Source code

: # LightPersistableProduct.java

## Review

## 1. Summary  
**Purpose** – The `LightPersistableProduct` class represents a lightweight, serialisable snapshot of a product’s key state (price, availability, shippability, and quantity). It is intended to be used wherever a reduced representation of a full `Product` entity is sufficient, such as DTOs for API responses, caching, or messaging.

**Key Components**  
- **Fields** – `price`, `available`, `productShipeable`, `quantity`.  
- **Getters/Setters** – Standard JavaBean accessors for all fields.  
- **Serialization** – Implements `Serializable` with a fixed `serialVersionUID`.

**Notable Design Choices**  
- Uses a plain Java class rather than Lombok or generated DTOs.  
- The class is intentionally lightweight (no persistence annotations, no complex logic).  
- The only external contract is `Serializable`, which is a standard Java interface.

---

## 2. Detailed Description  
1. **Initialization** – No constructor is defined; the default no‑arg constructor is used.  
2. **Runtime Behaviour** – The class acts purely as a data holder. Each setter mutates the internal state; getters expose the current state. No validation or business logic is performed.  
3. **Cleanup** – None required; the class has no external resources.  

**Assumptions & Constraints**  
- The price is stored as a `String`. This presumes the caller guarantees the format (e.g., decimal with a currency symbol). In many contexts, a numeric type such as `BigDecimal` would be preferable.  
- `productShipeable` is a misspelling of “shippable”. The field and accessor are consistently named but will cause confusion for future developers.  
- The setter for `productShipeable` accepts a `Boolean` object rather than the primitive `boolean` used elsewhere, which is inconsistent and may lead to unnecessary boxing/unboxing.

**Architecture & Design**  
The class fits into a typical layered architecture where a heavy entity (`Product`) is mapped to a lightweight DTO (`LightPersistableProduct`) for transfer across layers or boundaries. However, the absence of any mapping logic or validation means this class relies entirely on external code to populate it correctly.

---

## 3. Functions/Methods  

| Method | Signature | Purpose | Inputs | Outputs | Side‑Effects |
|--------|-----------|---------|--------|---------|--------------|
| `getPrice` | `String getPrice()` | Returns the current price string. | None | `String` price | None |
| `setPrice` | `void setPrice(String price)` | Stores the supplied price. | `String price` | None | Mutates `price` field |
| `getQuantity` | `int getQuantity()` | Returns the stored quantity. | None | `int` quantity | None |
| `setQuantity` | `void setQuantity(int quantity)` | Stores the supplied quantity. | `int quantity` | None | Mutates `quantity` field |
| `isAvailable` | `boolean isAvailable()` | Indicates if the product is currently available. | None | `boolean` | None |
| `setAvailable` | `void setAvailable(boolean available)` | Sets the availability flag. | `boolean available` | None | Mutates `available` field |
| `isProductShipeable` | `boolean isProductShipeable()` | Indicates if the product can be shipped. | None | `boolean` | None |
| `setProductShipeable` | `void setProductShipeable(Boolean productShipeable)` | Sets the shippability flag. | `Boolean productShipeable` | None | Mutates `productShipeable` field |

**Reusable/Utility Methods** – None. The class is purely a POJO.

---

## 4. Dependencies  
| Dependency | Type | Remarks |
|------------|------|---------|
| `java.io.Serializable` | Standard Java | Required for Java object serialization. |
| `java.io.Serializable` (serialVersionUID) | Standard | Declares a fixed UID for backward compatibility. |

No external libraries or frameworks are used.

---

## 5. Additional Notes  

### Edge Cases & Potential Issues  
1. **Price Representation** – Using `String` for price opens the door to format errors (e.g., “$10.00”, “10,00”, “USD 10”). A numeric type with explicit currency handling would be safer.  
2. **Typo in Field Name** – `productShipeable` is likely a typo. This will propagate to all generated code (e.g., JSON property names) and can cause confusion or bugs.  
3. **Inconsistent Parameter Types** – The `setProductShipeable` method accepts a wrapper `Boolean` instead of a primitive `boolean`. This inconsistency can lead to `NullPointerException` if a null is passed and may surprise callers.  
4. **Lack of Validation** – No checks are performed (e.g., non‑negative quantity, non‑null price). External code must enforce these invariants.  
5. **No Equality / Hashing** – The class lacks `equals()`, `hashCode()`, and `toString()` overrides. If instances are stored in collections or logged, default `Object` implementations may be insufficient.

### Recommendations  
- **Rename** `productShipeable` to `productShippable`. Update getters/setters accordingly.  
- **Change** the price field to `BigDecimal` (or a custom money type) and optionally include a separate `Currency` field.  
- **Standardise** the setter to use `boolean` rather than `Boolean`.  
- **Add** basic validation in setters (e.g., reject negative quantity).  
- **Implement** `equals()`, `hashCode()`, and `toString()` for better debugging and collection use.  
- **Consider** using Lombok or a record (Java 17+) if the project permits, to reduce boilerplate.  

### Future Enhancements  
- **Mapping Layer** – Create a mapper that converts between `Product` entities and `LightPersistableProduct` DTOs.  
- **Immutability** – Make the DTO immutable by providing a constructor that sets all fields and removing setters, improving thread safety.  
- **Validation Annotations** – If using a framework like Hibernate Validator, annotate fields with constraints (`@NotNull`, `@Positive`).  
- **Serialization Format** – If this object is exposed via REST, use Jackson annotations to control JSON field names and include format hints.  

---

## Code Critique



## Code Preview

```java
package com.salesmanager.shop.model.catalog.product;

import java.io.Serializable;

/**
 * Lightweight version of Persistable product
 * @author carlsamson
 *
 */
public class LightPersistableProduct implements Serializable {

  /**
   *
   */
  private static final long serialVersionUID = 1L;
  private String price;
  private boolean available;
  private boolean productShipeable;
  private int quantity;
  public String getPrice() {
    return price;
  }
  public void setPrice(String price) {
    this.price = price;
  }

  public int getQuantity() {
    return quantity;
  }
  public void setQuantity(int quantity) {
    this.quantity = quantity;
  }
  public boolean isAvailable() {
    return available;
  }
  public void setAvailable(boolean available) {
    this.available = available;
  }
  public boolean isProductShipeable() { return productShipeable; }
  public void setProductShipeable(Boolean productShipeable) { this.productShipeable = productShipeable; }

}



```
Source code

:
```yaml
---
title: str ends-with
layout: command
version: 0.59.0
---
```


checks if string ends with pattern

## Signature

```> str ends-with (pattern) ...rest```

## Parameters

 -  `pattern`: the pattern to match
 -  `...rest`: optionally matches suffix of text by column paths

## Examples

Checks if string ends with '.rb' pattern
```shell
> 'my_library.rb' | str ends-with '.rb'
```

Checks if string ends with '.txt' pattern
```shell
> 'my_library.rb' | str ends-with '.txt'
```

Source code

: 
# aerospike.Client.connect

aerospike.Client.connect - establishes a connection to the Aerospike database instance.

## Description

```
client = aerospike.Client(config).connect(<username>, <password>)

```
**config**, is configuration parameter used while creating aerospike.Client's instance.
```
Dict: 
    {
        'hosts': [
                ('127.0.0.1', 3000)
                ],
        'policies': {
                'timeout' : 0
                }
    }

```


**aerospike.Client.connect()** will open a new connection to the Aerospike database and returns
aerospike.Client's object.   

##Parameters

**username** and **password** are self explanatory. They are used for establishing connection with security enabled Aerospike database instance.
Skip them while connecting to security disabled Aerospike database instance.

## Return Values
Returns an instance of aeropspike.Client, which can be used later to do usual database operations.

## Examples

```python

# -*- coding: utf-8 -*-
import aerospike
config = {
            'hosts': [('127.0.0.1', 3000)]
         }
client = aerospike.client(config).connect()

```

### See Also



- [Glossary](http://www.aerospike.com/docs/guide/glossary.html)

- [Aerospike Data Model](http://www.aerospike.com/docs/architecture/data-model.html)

* [Action item]: All entries given above should be transcribed exactly, with none omitted.

* [Expected output]:
Source code

: # LightPersistableProduct.java

## Review

## 1. Summary  
**Purpose** – The `LightPersistableProduct` class represents a lightweight, serialisable snapshot of a product’s key state (price, availability, shippability, and quantity). It is intended to be used wherever a reduced representation of a full `Product` entity is sufficient, such as DTOs for API responses, caching, or messaging.

**Key Components**  
- **Fields** – `price`, `available`, `productShipeable`, `quantity`.  
- **Getters/Setters** – Standard JavaBean accessors for all fields.  
- **Serialization** – Implements `Serializable` with a fixed `serialVersionUID`.

**Notable Design Choices**  
- Uses a plain Java class rather than Lombok or generated DTOs.  
- The class is intentionally lightweight (no persistence annotations, no complex logic).  
- The only external contract is `Serializable`, which is a standard Java interface.

---

## 2. Detailed Description  
1. **Initialization** – No constructor is defined; the default no‑arg constructor is used.  
2. **Runtime Behaviour** – The class acts purely as a data holder. Each setter mutates the internal state; getters expose the current state. No validation or business logic is performed.  
3. **Cleanup** – None required; the class has no external resources.  

**Assumptions & Constraints**  
- The price is stored as a `String`. This presumes the caller guarantees the format (e.g., decimal with a currency symbol). In many contexts, a numeric type such as `BigDecimal` would be preferable.  
- `productShipeable` is a misspelling of “shippable”. The field and accessor are consistently named but will cause confusion for future developers.  
- The setter for `productShipeable` accepts a `Boolean` object rather than the primitive `boolean` used elsewhere, which is inconsistent and may lead to unnecessary boxing/unboxing.

**Architecture & Design**  
The class fits into a typical layered architecture where a heavy entity (`Product`) is mapped to a lightweight DTO (`LightPersistableProduct`) for transfer across layers or boundaries. However, the absence of any mapping logic or validation means this class relies entirely on external code to populate it correctly.

---

## 3. Functions/Methods  

| Method | Signature | Purpose | Inputs | Outputs | Side‑Effects |
|--------|-----------|---------|--------|---------|--------------|
| `getPrice` | `String getPrice()` | Returns the current price string. | None | `String` price | None |
| `setPrice` | `void setPrice(String price)` | Stores the supplied price. | `String price` | None | Mutates `price` field |
| `getQuantity` | `int getQuantity()` | Returns the stored quantity. | None | `int` quantity | None |
| `setQuantity` | `void setQuantity(int quantity)` | Stores the supplied quantity. | `int quantity` | None | Mutates `quantity` field |
| `isAvailable` | `boolean isAvailable()` | Indicates if the product is currently available. | None | `boolean` | None |
| `setAvailable` | `void setAvailable(boolean available)` | Sets the availability flag. | `boolean available` | None | Mutates `available` field |
| `isProductShipeable` | `boolean isProductShipeable()` | Indicates if the product can be shipped. | None | `boolean` | None |
| `setProductShipeable` | `void setProductShipeable(Boolean productShipeable)` | Sets the shippability flag. | `Boolean productShipeable` | None | Mutates `productShipeable` field |

**Reusable/Utility Methods** – None. The class is purely a POJO.

---

## 4. Dependencies  
| Dependency | Type | Remarks |
|------------|------|---------|
| `java.io.Serializable` | Standard Java | Required for Java object serialization. |
| `java.io.Serializable` (serialVersionUID) | Standard | Declares a fixed UID for backward compatibility. |

No external libraries or frameworks are used.

---

## 5. Additional Notes  

### Edge Cases & Potential Issues  
1. **Price Representation** – Using `String` for price opens the door to format errors (e.g., “$10.00”, “10,00”, “USD 10”). A numeric type with explicit currency handling would be safer.  
2. **Typo in Field Name** – `productShipeable` is likely a typo. This will propagate to all generated code (e.g., JSON property names) and can cause confusion or bugs.  
3. **Inconsistent Parameter Types** – The `setProductShipeable` method accepts a wrapper `Boolean` instead of a primitive `boolean`. This inconsistency can lead to `NullPointerException` if a null is passed and may surprise callers.  
4. **Lack of Validation** – No checks are performed (e.g., non‑negative quantity, non‑null price). External code must enforce these invariants.  
5. **No Equality / Hashing** – The class lacks `equals()`, `hashCode()`, and `toString()` overrides. If instances are stored in collections or logged, default `Object` implementations may be insufficient.

### Recommendations  
- **Rename** `productShipeable` to `productShippable`. Update getters/setters accordingly.  
- **Change** the price field to `BigDecimal` (or a custom money type) and optionally include a separate `Currency` field.  
- **Standardise** the setter to use `boolean` rather than `Boolean`.  
- **Add** basic validation in setters (e.g., reject negative quantity).  
- **Implement** `equals()`, `hashCode()`, and `toString()` for better debugging and collection use.  
- **Consider** using Lombok or a record (Java 17+) if the project permits, to reduce boilerplate.  

### Future Enhancements  
- **Mapping Layer** – Create a mapper that converts between `Product` entities and `LightPersistableProduct` DTOs.  
- **Immutability** – Make the DTO immutable by providing a constructor that sets all fields and removing setters, improving thread safety.  
- **Validation Annotations** – If using a framework like Hibernate Validator, annotate fields with constraints (`@NotNull`, `@Positive`).  
- **Serialization Format** – If this object is exposed via REST, use Jackson annotations to control JSON field names and include format hints.  

---

## Code Critique



## Code Preview

```java
package com.salesmanager.shop.model.catalog.product;

import java.io.Serializable;

/**
 * Lightweight version of Persistable product
 * @author carlsamson
 *
 */
public class LightPersistableProduct implements Serializable {

  /**
   *
   */
  private static final long serialVersionUID = 1L;
  private String price;
  private boolean available;
  private boolean productShipeable;
  private int quantity;
  public String getPrice() {
    return price;
  }
  public void setPrice(String price) {
    this.price = price;
  }

  public int getQuantity() {
    return quantity;
  }
  public void setQuantity(int quantity) {
    this.quantity = quantity;
  }
  public boolean isAvailable() {
    return available;
  }
  public void setAvailable(boolean available) {
    this.available = available;
  }
  public boolean isProductShipeable() { return productShipeable; }
  public void setProductShipeable(Boolean productShipeable) { this.productShipeable = productShipeable; }

}



```
Source code

:
```yaml
---
title: str ends-with
layout: command
version: 0.59.0
---
```


checks if string ends with pattern

## Signature

```> str ends-with (pattern) ...rest```

## Parameters

 -  `pattern`: the pattern to match
 -  `...rest`: optionally matches suffix of text by column paths

## Examples

Checks if string ends with '.rb' pattern
```shell
> 'my_library.rb' | str ends-with '.rb'
```

Checks if string ends with '.txt' pattern
```shell
> 'my_library.rb' | str ends-with '.txt'
```

Source code

: 
# aerospike.Client.connect

aerospike.Client.connect - establishes a connection to the Aerospike database instance.

## Description

```
client = aerospike.Client(config).connect(<username>, <password>)

```
**config**, is configuration parameter used while creating aerospike.Client's instance.
```
Dict: 
    {
        'hosts': [
                ('127.0.0.1', 3000)
                ],
        'policies': {
                'timeout' : 0
                }
    }

```


**aerospike.Client.connect()** will open a new connection to the Aerospike database and returns
aerospike.Client's object.   

##Parameters

**username** and **password** are self explanatory. They are used for establishing connection with security enabled Aerospike database instance.
Skip them while connecting to security disabled Aerospike database instance.

## Return Values
Returns an instance of aeropspike.Client, which can be used later to do usual database operations.

## Examples

```python

# -*- coding: utf-8 -*-
import aerospike
config = {
            'hosts': [('127.0.0.1', 3000)]
         }
client = aerospike.client(config).connect()

```

### See Also



- [Glossary](http://www.aerospike.com/docs/guide/glossary.html)

- [Aerospike Data Model](http://www.aerospike.com/docs/architecture/data-model.html)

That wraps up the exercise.